Izin pemanfaatan itu tidak mencakup seluruh kawasan HPL. Areal yang masih menjadi permukiman transmigran tidak dapat dimanfaatkan melalui mekanisme IPT.
“Misal, HPL luasnya 300 hektare, yang menjadi permukiman 200 hektare. IPT hanya diberlakukan untuk 100 hektare yang tidak menjadi permukiman,” ujar Rully.
Kewenangan kementerian juga berhenti ketika lahan HPL telah dilepaskan dan berubah menjadi SHM milik warga. Namun, setelah mendapat pertanyaan dari kuasa hukum Adinnur, ketiga saksi kompak menyebut SHM untuk 250 keluarga transmigran telah diterbitkan sekitar 2002.
Setelah status tanah berubah menjadi SHM, pengawasan tidak lagi berada di tangan Kementerian Transmigrasi. Pengawasan kawasan HPL yang tersisa, kata mereka, kemudian dilakukan UPTD dan organisasi perangkat daerah terkait.
Persoalan lain muncul ketika kuasa hukum Budiono Tambun menyinggung HPL 01 Separi yang terbit pada 1989. Dokumen tersebut disebut tidak dilengkapi lampiran peta bidang.
Peta bidang justru muncul ketika PT JMB Grup mengajukan IPT. “Terus tahu adanya tumpang tindih antara IUP JMB di atas lahan itu bagaimana?” tanya kuasa hukum.

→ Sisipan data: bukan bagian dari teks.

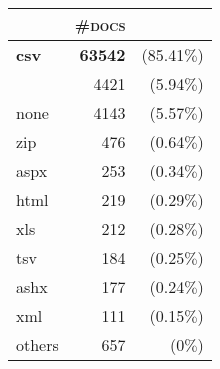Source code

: \begin{tabular}{lrr} 
 \toprule 
 & \textsc{\#docs} & \\ 
 \midrule 
\textbf{csv}&\textbf{63542 }&(85.41$\%$)\\ 
  &4421 &(5.94$\%$)\\ 
  none&4143 &(5.57$\%$)\\ 
  zip&476 &(0.64$\%$)\\ 
  aspx&253 &(0.34$\%$)\\ 
  html&219 &(0.29$\%$)\\ 
  xls&212 &(0.28$\%$)\\ 
  tsv&184 &(0.25$\%$)\\ 
  ashx&177 &(0.24$\%$)\\ 
  xml&111 &(0.15$\%$)\\ 
  \bottomrule 
others&657 &(0$\%$)\\ 
  \bottomrule 
 \end{tabular}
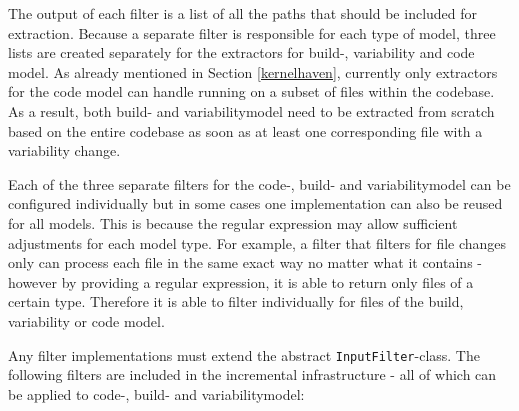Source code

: \documentclass[a4paper]{article}
\begin{document}
The output of each filter is a list of all the paths that should be included for extraction. Because a separate filter is responsible for each type of model, three lists are created separately for the extractors for build-, variability and code model. As already mentioned in Section \ref{kernelhaven}, currently only extractors for the code model can handle running on a subset of files within the codebase. As a result, both build- and variabilitymodel need to be extracted from scratch based on the entire codebase as soon as at least one corresponding file with a variability change.

Each of the three separate filters for the code-, build- and variabilitymodel can be configured individually but in some cases one implementation can also be reused for all models. This is because the regular expression may allow sufficient adjustments for each model type. For example, a filter that filters for file changes only can process each file in the same exact way no matter what it contains - however by providing a regular expression, it is able to return only files of a certain type. Therefore it is able to filter individually for files of the build, variability or code model.

 Any filter implementations must extend the abstract \texttt{InputFilter}-class. The following filters are included in the incremental infrastructure - all of which can be applied to code-, build- and variabilitymodel:
\end{document}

Bambang Widyatmiko menjelaskan, persoalan tumpang tindih diketahui setelah adanya pengaduan warga kepada kementerian medio 2011. Aduan itu pula lah yang berujung pada surat teguran kepada Jembayan Grup.

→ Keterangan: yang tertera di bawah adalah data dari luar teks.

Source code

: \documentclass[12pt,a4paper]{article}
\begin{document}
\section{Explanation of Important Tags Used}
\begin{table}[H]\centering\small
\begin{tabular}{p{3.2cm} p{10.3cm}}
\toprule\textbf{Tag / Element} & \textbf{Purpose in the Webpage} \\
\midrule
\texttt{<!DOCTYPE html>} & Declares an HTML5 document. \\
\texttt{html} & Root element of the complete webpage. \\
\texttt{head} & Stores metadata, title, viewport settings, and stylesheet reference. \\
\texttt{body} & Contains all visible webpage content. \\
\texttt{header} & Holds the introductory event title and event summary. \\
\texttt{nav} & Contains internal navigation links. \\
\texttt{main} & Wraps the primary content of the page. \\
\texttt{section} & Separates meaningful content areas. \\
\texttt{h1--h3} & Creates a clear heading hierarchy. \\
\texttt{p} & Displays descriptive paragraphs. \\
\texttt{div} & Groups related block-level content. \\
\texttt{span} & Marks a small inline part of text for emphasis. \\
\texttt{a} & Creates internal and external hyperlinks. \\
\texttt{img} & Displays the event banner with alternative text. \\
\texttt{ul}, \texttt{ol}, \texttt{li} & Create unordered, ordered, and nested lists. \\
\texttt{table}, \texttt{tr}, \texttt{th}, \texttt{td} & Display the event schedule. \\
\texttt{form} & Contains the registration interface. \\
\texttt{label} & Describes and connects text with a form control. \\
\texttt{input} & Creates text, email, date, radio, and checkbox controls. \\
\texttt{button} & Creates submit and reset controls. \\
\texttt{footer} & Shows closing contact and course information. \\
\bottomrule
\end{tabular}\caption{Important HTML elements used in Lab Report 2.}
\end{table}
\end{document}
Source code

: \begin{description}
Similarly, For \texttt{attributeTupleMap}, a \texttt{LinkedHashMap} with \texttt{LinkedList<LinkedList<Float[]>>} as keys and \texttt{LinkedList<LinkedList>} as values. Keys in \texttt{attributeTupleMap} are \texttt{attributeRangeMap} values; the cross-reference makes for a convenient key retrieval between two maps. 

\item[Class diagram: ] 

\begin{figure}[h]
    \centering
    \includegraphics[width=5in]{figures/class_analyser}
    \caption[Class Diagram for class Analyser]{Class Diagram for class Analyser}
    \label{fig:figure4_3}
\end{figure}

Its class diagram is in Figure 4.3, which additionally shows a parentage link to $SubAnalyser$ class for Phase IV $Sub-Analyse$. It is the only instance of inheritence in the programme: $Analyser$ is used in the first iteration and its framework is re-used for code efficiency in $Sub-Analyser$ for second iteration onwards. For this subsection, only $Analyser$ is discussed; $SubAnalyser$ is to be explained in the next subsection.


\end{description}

Selain itu, kementerian melakukan overlay antara peta HPL dengan lokasi yang diajukan Jembayan dalam permohonan IPT.
Persidangan perkara yang diduga menimbulkan kerugian negara hingga Rp6,1 triliun itu akan kembali dilanjutkan pada 27 Agustus 2026. Agendanya, masih memeriksa saksi dan bukti yang dihadirkan JPU.
Sementara itu, suasana jalannya sidang korupsi tambang yang merugikan negara Rp 6,1 Triliun ini, berjalan selama hampir 12 jam. Hakim beberapa kali melakukan skorsing baik makan siang dan makan malam.

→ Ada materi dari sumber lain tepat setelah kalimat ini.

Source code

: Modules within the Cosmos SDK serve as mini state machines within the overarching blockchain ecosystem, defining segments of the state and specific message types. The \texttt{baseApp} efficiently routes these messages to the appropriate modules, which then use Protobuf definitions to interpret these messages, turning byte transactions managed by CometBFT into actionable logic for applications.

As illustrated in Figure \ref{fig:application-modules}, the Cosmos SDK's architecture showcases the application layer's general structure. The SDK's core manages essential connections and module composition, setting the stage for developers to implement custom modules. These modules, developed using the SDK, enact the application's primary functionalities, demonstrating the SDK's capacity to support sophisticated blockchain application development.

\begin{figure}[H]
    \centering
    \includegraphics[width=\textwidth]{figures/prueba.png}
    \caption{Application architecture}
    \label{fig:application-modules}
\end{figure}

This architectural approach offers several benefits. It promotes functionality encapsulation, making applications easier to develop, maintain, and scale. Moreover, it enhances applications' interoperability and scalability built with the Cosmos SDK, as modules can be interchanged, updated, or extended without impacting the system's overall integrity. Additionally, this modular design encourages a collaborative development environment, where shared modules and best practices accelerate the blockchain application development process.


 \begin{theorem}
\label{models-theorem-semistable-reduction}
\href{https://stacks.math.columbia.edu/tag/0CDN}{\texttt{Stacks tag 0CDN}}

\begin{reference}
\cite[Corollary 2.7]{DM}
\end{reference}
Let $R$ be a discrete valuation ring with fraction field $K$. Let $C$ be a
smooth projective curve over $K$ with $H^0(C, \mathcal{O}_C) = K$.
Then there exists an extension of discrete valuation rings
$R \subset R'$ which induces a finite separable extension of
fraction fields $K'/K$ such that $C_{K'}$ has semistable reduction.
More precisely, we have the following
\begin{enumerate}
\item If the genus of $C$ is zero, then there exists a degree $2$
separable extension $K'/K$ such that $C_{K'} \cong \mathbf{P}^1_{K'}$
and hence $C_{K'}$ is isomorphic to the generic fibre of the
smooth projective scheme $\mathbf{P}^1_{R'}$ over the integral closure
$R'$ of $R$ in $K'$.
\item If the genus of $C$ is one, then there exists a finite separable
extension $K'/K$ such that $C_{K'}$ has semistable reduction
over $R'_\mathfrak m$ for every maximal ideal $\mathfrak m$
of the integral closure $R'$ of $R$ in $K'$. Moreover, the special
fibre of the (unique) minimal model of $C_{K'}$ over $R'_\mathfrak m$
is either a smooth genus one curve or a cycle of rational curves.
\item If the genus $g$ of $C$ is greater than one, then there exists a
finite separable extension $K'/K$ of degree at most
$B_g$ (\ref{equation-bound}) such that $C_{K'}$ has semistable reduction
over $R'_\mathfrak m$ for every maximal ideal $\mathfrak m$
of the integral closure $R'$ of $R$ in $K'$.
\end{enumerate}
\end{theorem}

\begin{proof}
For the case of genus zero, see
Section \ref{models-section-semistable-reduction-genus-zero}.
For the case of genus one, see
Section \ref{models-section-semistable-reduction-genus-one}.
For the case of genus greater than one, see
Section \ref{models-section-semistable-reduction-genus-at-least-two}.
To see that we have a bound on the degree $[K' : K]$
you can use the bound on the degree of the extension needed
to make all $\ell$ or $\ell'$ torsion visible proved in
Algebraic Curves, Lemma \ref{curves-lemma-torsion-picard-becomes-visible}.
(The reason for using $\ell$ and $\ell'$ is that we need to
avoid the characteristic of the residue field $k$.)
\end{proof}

Suasana berjalan cukup tegang dan sempat kisru karena beberapa kali kuasa hukum masing-masing terdakwa mencecar pertanyaan bertubi-tubi yang membuat saksi terdiam. Namun kisru tersebut langsung dihentikan hakim dengan mengetuk palu yang membuat suasana sidang yang tadinya bising langsung hening mendengan ketukan palu hakim.
Sidang kembali berjalan tertib dan berjalan cukup lancar.